しかし、残念な点もあった。アフレコという技法を採用したため、日本人、台湾人を含む声優が参加していた。彼らは、日本統治時代の日本語の台詞の中で、「台北」のことを「タイペイ」と呼んでいた。日本統治時代は「たいほく」と呼んでいたのだ。「タイペイ」というのは、「台北」を中国語で呼んだものであり、戦後、国民党軍が台湾を接収してからの呼称である。
「台北」は、台湾語では「タイパク」と読む。客家語では「トイペッ」。台湾の原住民の言葉では日本語の「たいほく」に由来する呼び方が用いられている。NHKでは、「たいほく」と呼んでいる。
日曜日、新宿で蔡焜燦(さい・こんさん)先生を偲ぶ会が行われ、文化人が集った。蔡焜燦先生は台湾独立運動の力強い支援者でもあったが、蔡先生の思い出を語る人々のなかにも「台北」を「タイペイ」と呼ぶ人が少なくなかった。
月曜日(体育の日)、文京区で“2020東京五輪「台湾」正名集会”があった。中国の政治的な圧力で押し付けられた「チャイニーズ・タイペイ」という呼称を「台湾」に正すべきだという運動である。日本人と台湾人、老若男女が力を合わせ、街頭活動を行っており、台湾人を感動させるばかりでなく、中国共産党に恐れられている素晴らしい活動である。
しかし、台湾からのメッセージを代読したスタッフが、「台北」を「タイペイ」と読み上げた。台湾は中国ではないと主張しているのに、どうして台湾の地名をあえて中国語で読むのだろうか。
世界で見れば表音文字が普通な中で、漢字は表意文字としての側面を持つ。本来、漢字文化圏では、漢字の読み方は、中国の規範を意識しつつも、それぞれの社会にゆだねられていた。台湾は多民族多言語国家であり、「台北」という表記の読み方はさまざまである。
「台北」は「台東区(たいとうく)」の「台」と「北陸(ほくりく)」の「北」から成るのだから「たいほく」と読むのが日本語の漢字音として妥当な範囲である。
それをあえて「タイペイ」と読むのはなぜか。分からなくはない。普通の読み方である「たいほく」ではなく、日本語からだけでは推測できない「タイペイ」という読み方を使うことで、「自分は台湾のことを他の人よりも知っている」という差別化ができ、優越感が感じられるのであろう。
「高雄(たかお)」を「カオション」などと中国語で読むのも同様である。かつて「打狗」と表記されていたものを日本統治時代に「高雄」と表記を変えたものである。さらにいえば、そもそも漢字で付けた地名ではない。
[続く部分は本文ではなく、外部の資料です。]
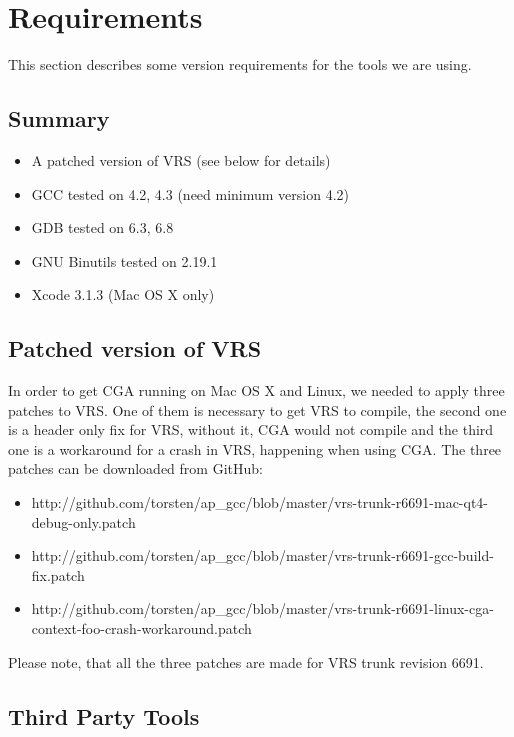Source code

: 
\section{Requirements} This section describes some version requirements for the tools we are using. 

\subsection{Summary}
\begin{itemize}
  \item A patched version of VRS (see below for details)
	\item GCC tested on 4.2, 4.3 (need minimum version 4.2)
	\item GDB tested on 6.3, 6.8
	\item GNU Binutils tested on 2.19.1
	\item Xcode 3.1.3 (Mac OS X only)
\end{itemize}

\subsection{Patched version of VRS}

In order to get CGA running on Mac OS X and Linux, we needed to apply three patches to VRS. One of them is necessary to get VRS to compile, the second one is a header only fix for VRS, without it, CGA would not compile and the third one is a workaround for a crash in VRS, happening when using CGA. The three patches can be downloaded from GitHub:

\begin{itemize}
\item http://github.com/torsten/ap\_gcc/blob/master/vrs-trunk-r6691-mac-qt4-debug-only.patch
\item http://github.com/torsten/ap\_gcc/blob/master/vrs-trunk-r6691-gcc-build-f{}ix.patch
\item http://github.com/torsten/ap\_gcc/blob/master/vrs-trunk-r6691-linux-cga-context-foo-crash-workaround.patch
\end{itemize}

Please note, that all the three patches are made for VRS trunk revision 6691.

\subsection{Third Party Tools}

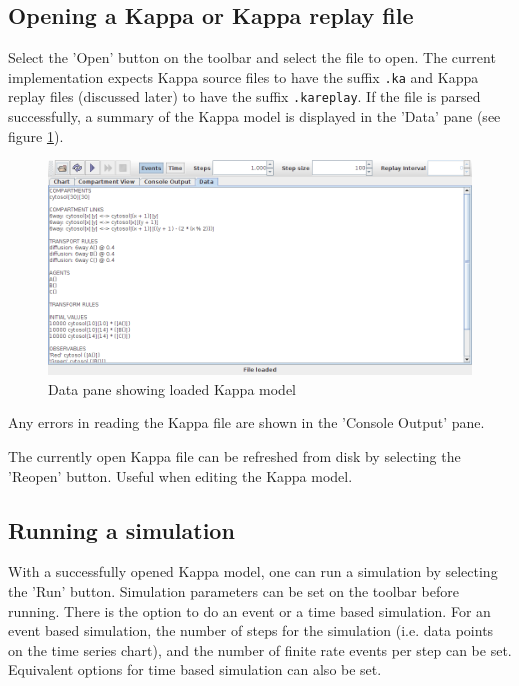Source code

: \subsection{Opening a Kappa or Kappa replay file}

Select the 'Open' button on the toolbar and select the file to open. The current implementation expects Kappa source files to have the suffix \verb|.ka| and Kappa replay files (discussed later) to have the suffix \verb|.kareplay|. If the file is parsed successfully, a summary of the Kappa model is displayed in the 'Data' pane (see figure \ref{fig:dataPane}). 

\begin{figure}[h!]
 \centering
 \includegraphics[scale=0.3]{./images/FileOpenDataPane.png}
 \caption{Data pane showing loaded Kappa model}
 \label{fig:dataPane}
\end{figure}

Any errors in reading the Kappa file are shown in the 'Console Output' pane.

The currently open Kappa file can be refreshed from disk by selecting the 'Reopen' button. Useful when editing the Kappa model.

\subsection{Running a simulation}

With a successfully opened Kappa model, one can run a simulation by selecting the 'Run' button. Simulation parameters can be set on the toolbar before running. There is the option to do an event or a time based simulation. For an event based simulation, the number of steps for the simulation (i.e. data points on the time series chart), and the number of finite rate events per step can be set. Equivalent options for time based simulation can also be set.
ちなみに、1865年にこの地に建てられたという英国領事館は現在も参観できるが、その英文の名称は「The British Consulate at Takow」である。つまりこの地を「Takow」と表記している。台湾語で読めば「打狗」はターカウ、「高雄」はコーヒョンである。
数ある読み方の中から、戦後の植民者である中国人の「国語」の発音を選ぶということは、その「植民」を肯定することではないのか。おそらくそこまで考えてそう読んだのではないのだろうとは思うが、今一度、検討してほしいものである。
私たち日本と台湾の関係は、中国語を介さなければならないほど遠いものなのだろうか。